2014, 304 p.
Sue Miller and Anne Tyler are my comfort food reads. I must confess to occasionally confusing the two authors and their works, but I happily grab either of their new books when I see them on the shelves at the library. (Having said that, I realize that I haven’t read Anne Tyler’s Spool of Blue Thread which has probably received the most ‘literary’ recognition of any of her recent books in terms of its recent Booker Prize shortlisting).
Even though Sue Miller has a couple of years on me, I feel as if I have ‘grown up’ with her, right from the first book of hers that I read, The Good Mother (long before I started this blog). I’ve followed her characters through marriage separations, repartnerings, and more recently through her autobiographical book on watching a much-loved parent subsiding into dementia. I like her domesticity, the leaving and returning to home, the regrets and anxieties and the lived-in-ness of her books. Yes, there is a similarity between them all, set as they usually are, on the east coast of America amongst educated, progressive-leaning middle-class people who seem familiar.

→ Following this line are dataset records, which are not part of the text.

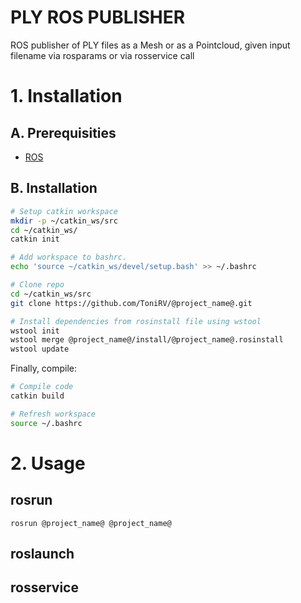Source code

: # PLY ROS PUBLISHER

ROS publisher of PLY files as a Mesh or as a Pointcloud, given input filename via rosparams or via rosservice call


# 1. Installation

## A. Prerequisities

- [ROS](https://www.ros.org/install/)

## B. Installation

```bash
# Setup catkin workspace
mkdir -p ~/catkin_ws/src
cd ~/catkin_ws/
catkin init

# Add workspace to bashrc.
echo 'source ~/catkin_ws/devel/setup.bash' >> ~/.bashrc

# Clone repo
cd ~/catkin_ws/src
git clone https://github.com/ToniRV/@project_name@.git

# Install dependencies from rosinstall file using wstool
wstool init
wstool merge @project_name@/install/@project_name@.rosinstall
wstool update
```

Finally, compile:

```bash
# Compile code
catkin build

# Refresh workspace
source ~/.bashrc
```

# 2. Usage

## rosrun
```
rosrun @project_name@ @project_name@
```

## roslaunch

## rosservice
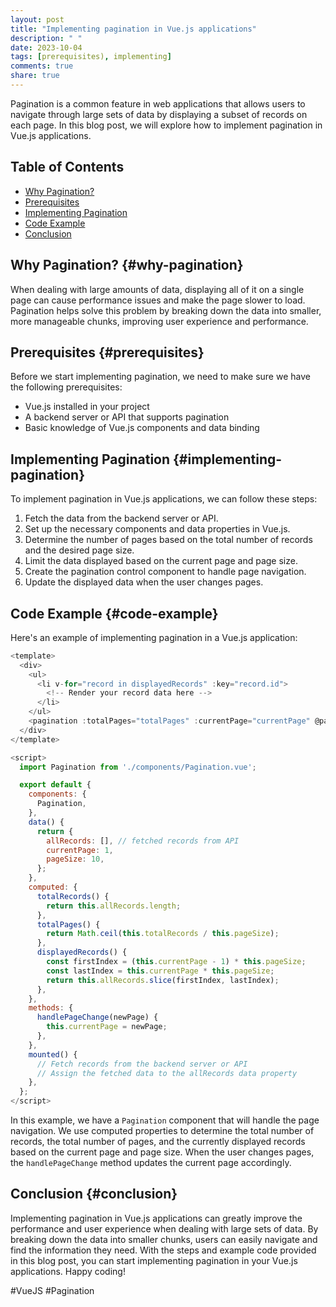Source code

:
 ```yaml
---
layout: post
title: "Implementing pagination in Vue.js applications"
description: " "
date: 2023-10-04
tags: [prerequisites), implementing]
comments: true
share: true
---
```


Pagination is a common feature in web applications that allows users to navigate through large sets of data by displaying a subset of records on each page. In this blog post, we will explore how to implement pagination in Vue.js applications.

## Table of Contents
- [Why Pagination?](#why-pagination)
- [Prerequisites](#prerequisites)
- [Implementing Pagination](#implementing-pagination)
- [Code Example](#code-example)
- [Conclusion](#conclusion)

## Why Pagination? {#why-pagination}
When dealing with large amounts of data, displaying all of it on a single page can cause performance issues and make the page slower to load. Pagination helps solve this problem by breaking down the data into smaller, more manageable chunks, improving user experience and performance.

## Prerequisites {#prerequisites}
Before we start implementing pagination, we need to make sure we have the following prerequisites:

- Vue.js installed in your project
- A backend server or API that supports pagination
- Basic knowledge of Vue.js components and data binding

## Implementing Pagination {#implementing-pagination}
To implement pagination in Vue.js applications, we can follow these steps:

1. Fetch the data from the backend server or API.
2. Set up the necessary components and data properties in Vue.js.
3. Determine the number of pages based on the total number of records and the desired page size.
4. Limit the data displayed based on the current page and page size.
5. Create the pagination control component to handle page navigation.
6. Update the displayed data when the user changes pages.

## Code Example {#code-example}
Here's an example of implementing pagination in a Vue.js application:

```javascript
<template>
  <div>
    <ul>
      <li v-for="record in displayedRecords" :key="record.id">
        <!-- Render your record data here -->
      </li>
    </ul>
    <pagination :totalPages="totalPages" :currentPage="currentPage" @pageChange="handlePageChange" />
  </div>
</template>

<script>
  import Pagination from './components/Pagination.vue';

  export default {
    components: {
      Pagination,
    },
    data() {
      return {
        allRecords: [], // fetched records from API
        currentPage: 1,
        pageSize: 10,
      };
    },
    computed: {
      totalRecords() {
        return this.allRecords.length;
      },
      totalPages() {
        return Math.ceil(this.totalRecords / this.pageSize);
      },
      displayedRecords() {
        const firstIndex = (this.currentPage - 1) * this.pageSize;
        const lastIndex = this.currentPage * this.pageSize;
        return this.allRecords.slice(firstIndex, lastIndex);
      },
    },
    methods: {
      handlePageChange(newPage) {
        this.currentPage = newPage;
      },
    },
    mounted() {
      // Fetch records from the backend server or API
      // Assign the fetched data to the allRecords data property
    },
  };
</script>
```

In this example, we have a `Pagination` component that will handle the page navigation. We use computed properties to determine the total number of records, the total number of pages, and the currently displayed records based on the current page and page size. When the user changes pages, the `handlePageChange` method updates the current page accordingly.

## Conclusion {#conclusion}
Implementing pagination in Vue.js applications can greatly improve the performance and user experience when dealing with large sets of data. By breaking down the data into smaller chunks, users can easily navigate and find the information they need. With the steps and example code provided in this blog post, you can start implementing pagination in your Vue.js applications. Happy coding!

\#VueJS #Pagination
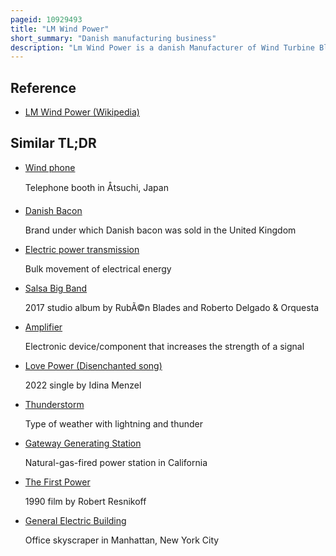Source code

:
 ```yaml
---
pageid: 10929493
title: "LM Wind Power"
short_summary: "Danish manufacturing business"
description: "Lm Wind Power is a danish Manufacturer of Wind Turbine Blades and a Subsidiary of general Electric."
---
```


## Reference

- [LM Wind Power (Wikipedia)](https://en.wikipedia.org/?curid=10929493)

## Similar TL;DR

- [Wind phone](/tldr/en/wind-phone)

  Telephone booth in Åtsuchi, Japan

- [Danish Bacon](/tldr/en/danish-bacon)

  Brand under which Danish bacon was sold in the United Kingdom

- [Electric power transmission](/tldr/en/electric-power-transmission)

  Bulk movement of electrical energy

- [Salsa Big Band](/tldr/en/salsa-big-band)

  2017 studio album by RubÃ©n Blades and Roberto Delgado & Orquesta

- [Amplifier](/tldr/en/amplifier)

  Electronic device/component that increases the strength of a signal

- [Love Power (Disenchanted song)](/tldr/en/love-power-disenchanted-song)

  2022 single by Idina Menzel

- [Thunderstorm](/tldr/en/thunderstorm)

  Type of weather with lightning and thunder

- [Gateway Generating Station](/tldr/en/gateway-generating-station)

  Natural-gas-fired power station in California

- [The First Power](/tldr/en/the-first-power)

  1990 film by Robert Resnikoff

- [General Electric Building](/tldr/en/general-electric-building)

  Office skyscraper in Manhattan, New York City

This book follows the pattern. Set in 1998, Frankie, a forty-ish aid worker has recently returned from Kenya (ah! snap! another synchronicity! She’s obviously been to Lamu, as I have, too!). After yet another failed romance and rather jaded by the whole humanitarian aid phenomenon, she’s not quite sure what her next career move is to be, so she takes a few months at her parents’ home in Pomeroy, New Hampshire. Her parents, Sylvia and Alfie, have retired full-time to Pomeroy to what had been the family holiday home, but it is becoming increasingly clear that Alfie is sliding into a type of dementia. Meanwhile Frankie finds herself gradually drawn into the small Pomeroy community as it becomes increasingly edgy and brittle after a series of fires are lit in the empty, or darkened, homes. She is attracted to Bud, another recent arrival to Pomeroy who has come to take over the ailing local newspaper, and her feelings are reciprocated.
I concede that many readers would find this soporific and banal (and a little part of me feels this at times). As with other Sue Miller books, these characters live very much in their heads. But perhaps this is why I enjoy her books so much: reassurance that other people have their own internal dialogues as well! The question of the arsonist’s identity serves as a who-dun-it device to tie the book together, but really- I just enjoyed observing and vicariously living through the characters who seem familiar enough to be friends, but different enough to be interesting in a domestic, voyeuristic way.